Haskellにおいて、標準入出力を用いた処理など純粋な(数学における)関数表現では実現できない処理は「アクション」と呼ばれ「関数」とは区別しているが、両者を同一プログラム内で矛盾を起こさないように共存させる仕組みが提供されている。
変数・関数のスコープは、中括弧などコードブロックを囲むような記号は使わず、Pythonなどのようにソースコードのインデントの深さで表現される。
Haskellのためのフリーウェアの開発環境としてGHC(Glasgow Haskell Compiler)がデファクトスタンダード。他にはHugsなどがある。(これらはeclipseからも利用することもできる) Haskellで書かれた日本で有名なゲームにMonadiusというのがある。(GUIの処理ははOpenGLを利用したライブラリGLUTによるもの)
先述のように、Haskellは関数型言語の中でも、関数や再代入による状態変更を副作用として排除する道を選んだ純粋関数型言語である。
プログラミングスタイルとしては、その特性を活かして実行順序に関係なく、関係性の定義を宣言的に記述していくことで自動的に結果が導き出される宣言型プログラミングが推奨されている。従来のプログラミング言語とは全く違うその発想に、いわゆる命令型プログラミングに親しんできた人が接すると、拒絶反応を起こすか熱心な信奉者になるかに二極化するらしい。
「プログラミング言語が車だったら」のHaskellの項より選択抜粋
- 宇宙人の作った車と噂され、完全自動化を売りにしている。
- Haskellの運転席にはハンドルもペダルも無く、代わりに運転装置と一体化したカーナビが取り付けられている。ドライバーは実際の運転操作をする必要がなく、このカーナビに目的地の定義を入力すれば、目的地までの運転が自動的になされる。
- 従来の自動運転システムでは、道路状況を判断できず公道を走ることは無理であったが、Haskellはこれを奇想天外な方法で解決した。Haskellには目的地として「青信号のときのみ進行し、飛び出す子供に注意しながら、ブロック塀にかすることなく入った我が家の車庫」が指定できるのである。
- 結局Haskellを試乗した多くのドライバーは「目的地の定義を考えるより自分で運転した方が手っ取り早い」と不満をもらすそうな。

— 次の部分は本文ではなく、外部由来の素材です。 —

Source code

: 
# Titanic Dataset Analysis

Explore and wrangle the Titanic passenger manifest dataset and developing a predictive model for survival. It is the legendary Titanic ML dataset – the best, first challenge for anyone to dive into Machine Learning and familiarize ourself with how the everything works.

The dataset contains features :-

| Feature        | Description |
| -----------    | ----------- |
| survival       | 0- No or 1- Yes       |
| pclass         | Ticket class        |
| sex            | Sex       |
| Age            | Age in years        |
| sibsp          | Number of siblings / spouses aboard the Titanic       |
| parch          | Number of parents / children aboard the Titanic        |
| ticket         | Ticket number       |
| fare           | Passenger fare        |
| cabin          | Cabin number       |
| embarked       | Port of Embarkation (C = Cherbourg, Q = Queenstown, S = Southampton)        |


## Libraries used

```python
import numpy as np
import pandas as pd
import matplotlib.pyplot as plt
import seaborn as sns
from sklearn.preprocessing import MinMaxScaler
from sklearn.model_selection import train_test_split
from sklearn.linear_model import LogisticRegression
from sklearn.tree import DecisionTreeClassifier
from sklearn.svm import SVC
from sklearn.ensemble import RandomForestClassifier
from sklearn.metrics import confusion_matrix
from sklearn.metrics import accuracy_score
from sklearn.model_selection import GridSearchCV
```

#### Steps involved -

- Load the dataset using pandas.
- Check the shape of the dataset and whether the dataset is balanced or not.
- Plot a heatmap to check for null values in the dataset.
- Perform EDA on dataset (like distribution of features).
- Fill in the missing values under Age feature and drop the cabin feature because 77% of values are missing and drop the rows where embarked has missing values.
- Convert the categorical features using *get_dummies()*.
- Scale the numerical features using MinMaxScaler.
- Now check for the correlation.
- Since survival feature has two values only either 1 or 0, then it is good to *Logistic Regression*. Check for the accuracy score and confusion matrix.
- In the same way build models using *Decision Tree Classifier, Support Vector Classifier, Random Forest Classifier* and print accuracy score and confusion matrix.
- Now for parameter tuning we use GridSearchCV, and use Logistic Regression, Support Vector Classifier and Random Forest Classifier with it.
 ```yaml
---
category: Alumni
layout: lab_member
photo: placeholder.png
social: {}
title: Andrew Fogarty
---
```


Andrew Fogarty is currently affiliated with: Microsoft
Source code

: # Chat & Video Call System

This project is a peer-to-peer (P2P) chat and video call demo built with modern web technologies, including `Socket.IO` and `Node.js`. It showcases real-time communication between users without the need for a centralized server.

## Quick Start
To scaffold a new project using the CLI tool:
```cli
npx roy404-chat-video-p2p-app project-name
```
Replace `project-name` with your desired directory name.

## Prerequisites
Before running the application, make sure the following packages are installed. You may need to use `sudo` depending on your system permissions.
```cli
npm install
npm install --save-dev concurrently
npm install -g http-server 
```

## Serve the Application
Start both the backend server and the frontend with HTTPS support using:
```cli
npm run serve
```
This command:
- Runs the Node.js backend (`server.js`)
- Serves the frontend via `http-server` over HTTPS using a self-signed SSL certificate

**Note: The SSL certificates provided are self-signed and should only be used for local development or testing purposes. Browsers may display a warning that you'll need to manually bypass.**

先述のように純粋関数型言語というのは副作用を排除する道を選んだ言語である。副作用とは、状態を変更することであるが、たとえば「画面に文字を表示する」という通常のプログラミング言語ではごく基本的なことに分類されることでも、Haskellでは画面の「状態の変更」であるとみなされる。
従って、純粋関数型言語であるためにはひたすら計算のみを行い結果の画面表示すら行わないという滑稽な状態にならざるをえない。もちろん、こんなことでは使い物にならないのでHaskellはモナドという仕組みを利用している。IOモナドというものがあり、副作用をIOモナドの処理に分離することにより、IOモナドの内部で純粋関数型言語であり続けるのである。
プログラミング言語を擬人化すると、「すべての家具が造り付けで固定されている部屋の中に引きこもる潔癖症の少女。外部とのやりとりは、壁にあいたIOモナドという小さな窓から行う」と表現されるかもしれない。
モナドはHaskellにとって副作用を起こすために必要なものではあったが、副作用を起こす以外にも様々な用途のモナドがあり、いわゆるぬるぽの対処をするMaybeモナドやListモナドなどがある。
main = putStrLn "Hello world!"
Haskellにおいて、文字列(String型)は文字(Char型)のリストとして扱う。リストは列挙した要素群を'['と']'で囲み、各要素の間は','で区切る。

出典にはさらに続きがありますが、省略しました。